## ASSIGNMENT:
Reproduce exactly, from the line containing "WORDPRESS BRASIL: https://github.com/wpbrasil", every line down to the end of the data below.

## RECORDS SHOWN:
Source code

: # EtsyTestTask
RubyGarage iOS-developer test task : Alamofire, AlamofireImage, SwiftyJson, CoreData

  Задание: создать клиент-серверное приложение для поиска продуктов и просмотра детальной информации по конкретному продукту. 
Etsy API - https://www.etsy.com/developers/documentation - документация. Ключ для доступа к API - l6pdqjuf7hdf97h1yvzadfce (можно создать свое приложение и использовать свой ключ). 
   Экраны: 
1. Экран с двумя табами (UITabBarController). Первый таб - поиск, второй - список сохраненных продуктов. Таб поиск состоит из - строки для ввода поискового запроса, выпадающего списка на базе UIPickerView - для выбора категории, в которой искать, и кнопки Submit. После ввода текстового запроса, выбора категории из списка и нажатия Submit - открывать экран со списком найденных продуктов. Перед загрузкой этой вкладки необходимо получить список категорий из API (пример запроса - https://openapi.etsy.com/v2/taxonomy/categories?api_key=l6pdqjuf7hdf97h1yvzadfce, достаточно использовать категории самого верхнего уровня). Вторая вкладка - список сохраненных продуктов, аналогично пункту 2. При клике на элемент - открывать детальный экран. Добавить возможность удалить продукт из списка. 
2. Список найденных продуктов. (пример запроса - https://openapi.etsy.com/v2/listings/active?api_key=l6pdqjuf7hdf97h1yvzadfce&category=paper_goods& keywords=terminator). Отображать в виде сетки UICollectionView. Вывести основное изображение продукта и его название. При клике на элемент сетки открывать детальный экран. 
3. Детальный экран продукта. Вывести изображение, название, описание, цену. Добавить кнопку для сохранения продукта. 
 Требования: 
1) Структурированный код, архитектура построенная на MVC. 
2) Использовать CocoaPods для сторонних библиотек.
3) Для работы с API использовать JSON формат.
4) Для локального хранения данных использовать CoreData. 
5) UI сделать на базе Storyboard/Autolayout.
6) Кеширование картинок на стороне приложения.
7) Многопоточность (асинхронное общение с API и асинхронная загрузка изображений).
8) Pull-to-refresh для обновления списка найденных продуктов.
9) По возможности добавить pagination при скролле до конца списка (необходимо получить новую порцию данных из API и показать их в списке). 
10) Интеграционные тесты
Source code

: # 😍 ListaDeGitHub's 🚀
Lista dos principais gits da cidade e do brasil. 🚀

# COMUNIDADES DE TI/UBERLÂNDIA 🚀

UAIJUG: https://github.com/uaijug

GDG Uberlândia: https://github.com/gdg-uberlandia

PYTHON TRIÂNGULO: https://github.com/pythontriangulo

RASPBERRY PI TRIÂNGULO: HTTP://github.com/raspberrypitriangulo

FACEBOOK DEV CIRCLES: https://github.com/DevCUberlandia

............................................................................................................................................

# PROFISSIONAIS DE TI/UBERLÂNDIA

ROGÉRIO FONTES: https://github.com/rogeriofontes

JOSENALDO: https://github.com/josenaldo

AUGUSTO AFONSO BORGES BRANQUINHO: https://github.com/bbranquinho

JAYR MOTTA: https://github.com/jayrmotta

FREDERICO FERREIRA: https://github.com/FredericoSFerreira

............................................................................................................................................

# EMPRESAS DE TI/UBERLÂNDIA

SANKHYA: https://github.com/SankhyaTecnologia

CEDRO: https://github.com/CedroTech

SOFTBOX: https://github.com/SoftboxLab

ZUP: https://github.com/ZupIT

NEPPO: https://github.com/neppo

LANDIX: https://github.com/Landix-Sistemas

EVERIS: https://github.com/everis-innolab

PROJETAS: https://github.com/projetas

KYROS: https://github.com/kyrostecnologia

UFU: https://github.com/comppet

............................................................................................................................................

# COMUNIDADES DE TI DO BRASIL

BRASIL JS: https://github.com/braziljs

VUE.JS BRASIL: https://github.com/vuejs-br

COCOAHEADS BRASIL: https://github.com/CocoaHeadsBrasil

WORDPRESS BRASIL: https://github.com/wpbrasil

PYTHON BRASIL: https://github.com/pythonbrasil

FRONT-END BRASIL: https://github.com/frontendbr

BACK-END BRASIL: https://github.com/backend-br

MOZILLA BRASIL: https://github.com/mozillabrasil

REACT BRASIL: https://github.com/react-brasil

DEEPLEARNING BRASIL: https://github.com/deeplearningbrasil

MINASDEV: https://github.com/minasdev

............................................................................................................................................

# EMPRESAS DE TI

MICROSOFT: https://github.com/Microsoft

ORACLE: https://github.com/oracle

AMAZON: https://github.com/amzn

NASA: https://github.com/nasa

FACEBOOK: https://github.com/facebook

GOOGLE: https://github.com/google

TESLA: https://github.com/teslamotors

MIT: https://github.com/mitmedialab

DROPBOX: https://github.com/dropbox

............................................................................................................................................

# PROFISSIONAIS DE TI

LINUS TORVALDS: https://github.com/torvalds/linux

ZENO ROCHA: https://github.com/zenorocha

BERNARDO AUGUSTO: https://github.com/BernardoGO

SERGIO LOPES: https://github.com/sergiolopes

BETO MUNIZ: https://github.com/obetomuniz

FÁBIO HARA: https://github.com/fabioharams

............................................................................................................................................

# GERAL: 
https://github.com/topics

## REPLY:
WORDPRESS BRASIL: https://github.com/wpbrasil

PYTHON BRASIL: https://github.com/pythonbrasil

FRONT-END BRASIL: https://github.com/frontendbr

BACK-END BRASIL: https://github.com/backend-br

MOZILLA BRASIL: https://github.com/mozillabrasil

REACT BRASIL: https://github.com/react-brasil

DEEPLEARNING BRASIL: https://github.com/deeplearningbrasil

MINASDEV: https://github.com/minasdev

............................................................................................................................................

# EMPRESAS DE TI

MICROSOFT: https://github.com/Microsoft

ORACLE: https://github.com/oracle

AMAZON: https://github.com/amzn

NASA: https://github.com/nasa

FACEBOOK: https://github.com/facebook

GOOGLE: https://github.com/google

TESLA: https://github.com/teslamotors

MIT: https://github.com/mitmedialab

DROPBOX: https://github.com/dropbox

............................................................................................................................................

# PROFISSIONAIS DE TI

LINUS TORVALDS: https://github.com/torvalds/linux

ZENO ROCHA: https://github.com/zenorocha

BERNARDO AUGUSTO: https://github.com/BernardoGO

SERGIO LOPES: https://github.com/sergiolopes

BETO MUNIZ: https://github.com/obetomuniz

FÁBIO HARA: https://github.com/fabioharams

............................................................................................................................................

# GERAL: 
https://github.com/topics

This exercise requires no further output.